Kelly, who is from Liverpool, says it was the arts and wanting to be a director that finally arrested her from a somewhat wayward adolescence.
"I often say if I hadn't found a way of being creative professionally, I could possibly have gone off the rails as a lot of young people can do," she says.
Yet even studying drama at Birmingham University, one of her lecturers wanted to knock back her ambitions to direct.
"He told me that there had only been three recent women theater directors. He said one was a lesbian, one had committed suicide and the other was retired and asked me which I wanted to be," she says.
Despite the lack of encouragement, she landed her first job in the mid-1970s at the Solent People's Theatre in Portsmouth.
From there she had successful spells at the Battersea Arts Centre in London and then at the West Yorkshire Playhouse in Leeds, making it one of the UK's premier national theaters.
She was therefore a natural choice to provide the cultural input into the London Olympic bid. Her current role with the Olympics is on the board of the Cultural Olympiad, which will stage the London Festival, a series of cultural events around the time of the Games themselves.
These will include a poetry festival with a poet from every competing nation, a retrospective of the late German contemporary dance director Pina Bausch at the Barbican and a celebration of African culture.
Kelly believes this is an area where London can improve on Beijing, which while making a dramatic impact with its opening and closing ceremonies, staged only limited other cultural events at the time.
"I don't think the cultural aspects as a whole are a hard act to follow because they were very hard to find. If you went - as I did - during the Olympics, it was difficult to access culture and nothing much was published about it.

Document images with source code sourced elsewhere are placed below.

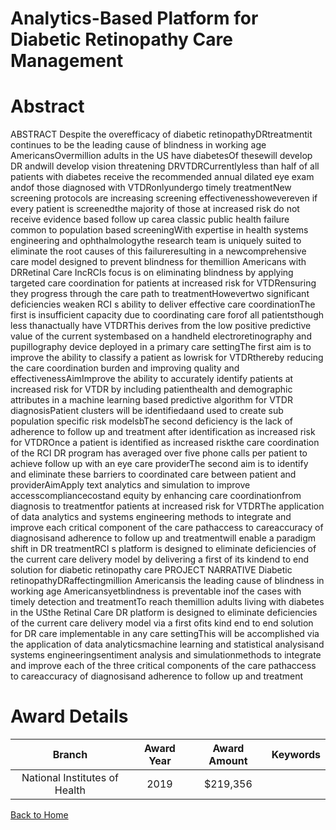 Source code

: 
Analytics-Based Platform for Diabetic Retinopathy Care Management
=================================================================

# Abstract


ABSTRACT Despite the overefficacy of diabetic retinopathyDRtreatmentit continues to be the leading cause of blindness in working age AmericansOvermillion adults in the US have diabetesOf thesewill develop DR andwill develop vision threatening DRVTDRCurrentlyless than half of all patients with diabetes receive the recommended annual dilated eye exam andof those diagnosed with VTDRonlyundergo timely treatmentNew screening protocols are increasing screening effectivenesshowevereven if every patient is screenedthe majority of those at increased risk do not receive evidence based follow up carea classic public health failure common to population based screeningWith expertise in health systems engineering and ophthalmologythe research team is uniquely suited to eliminate the root causes of this failureresulting in a newcomprehensive care model designed to prevent blindness for themillion Americans with DRRetinal Care IncRCIs focus is on eliminating blindness by applying targeted care coordination for patients at increased risk for VTDRensuring they progress through the care path to treatmentHowevertwo significant deficiencies weaken RCI s ability to deliver effective care coordinationThe first is insufficient capacity due to coordinating care forof all patientsthough less thanactually have VTDRThis derives from the low positive predictive value of the current systembased on a handheld electroretinography and pupillography device deployed in a primary care settingThe first aim is to improve the ability to classify a patient as lowrisk for VTDRthereby reducing the care coordination burden and improving quality and effectivenessAimImprove the ability to accurately identify patients at increased risk for VTDR by including patienthealth and demographic attributes in a machine learning based predictive algorithm for VTDR diagnosisPatient clusters will be identifiedaand used to create sub population specific risk modelsbThe second deficiency is the lack of adherence to follow up and treatment after identification as increased risk for VTDROnce a patient is identified as increased riskthe care coordination of the RCI DR program has averaged over five phone calls per patient to achieve follow up with an eye care providerThe second aim is to identify and eliminate these barriers to coordinated care between patient and providerAimApply text analytics and simulation to improve accesscompliancecostand equity by enhancing care coordinationfrom diagnosis to treatmentfor patients at increased risk for VTDRThe application of data analytics and systems engineering methods to integrate and improve each critical component of the care pathaccess to careaccuracy of diagnosisand adherence to follow up and treatmentwill enable a paradigm shift in DR treatmentRCI s platform is designed to eliminate deficiencies of the current care delivery model by delivering a first of its kindend to end solution for diabetic retinopathy care PROJECT NARRATIVE Diabetic retinopathyDRaffectingmillion Americansis the leading cause of blindness in working age Americansyetblindness is preventable inof the cases with timely detection and treatmentTo reach themillion adults living with diabetes in the USthe Retinal Care DR platform is designed to eliminate deficiencies of the current care delivery model via a first ofits kind end to end solution for DR care implementable in any care settingThis will be accomplished via the application of data analyticsmachine learning and statistical analysisand systems engineeringsentiment analysis and simulationmethods to integrate and improve each of the three critical components of the care pathaccess to careaccuracy of diagnosisand adherence to follow up and treatment  

# Award Details

|Branch|Award Year|Award Amount|Keywords|
| :---: | :---: | :---: | :---: |
|National Institutes of Health|2019|$219,356||
  
  


[Back to Home](https://github.com/chrischow/dod_sbir_awards/Reports/JH/#2326)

There was nowhere to go," she says.
Kelly is keen to develop Chinese audiences at the Southbank Centre, which has visitors who are both Chinese tourists and expats living in the UK.
"I am working with a young woman who is a graduate of the London School of Economics and is on sabbatical but still attached to the Shanghai Grand Theater on developing Chinese audiences."
She says it is not a matter of simply staging Peking operas since there is also a demand from both Chinese and UK audiences for art that gives an insight into contemporary China.
"We do Peking Operas as a cultural interest thing. There is a big appetite, however, from audiences who want to know a lot more than that about China," she says.
The Hayward Gallery, which is part of the Southbank Centre, is to stage an exhibition by leading Chinese visual artists later this year.
Kelly says the problem many Chinese artists face is escaping the label of being Chinese rather than just being seen as world-class artists.
"They are artists who have chosen to be free of representing China. Many of them live in New York and all over the world. Yet they are Chinese. There isn't the same pressure on British artists, for example, to be British," she says.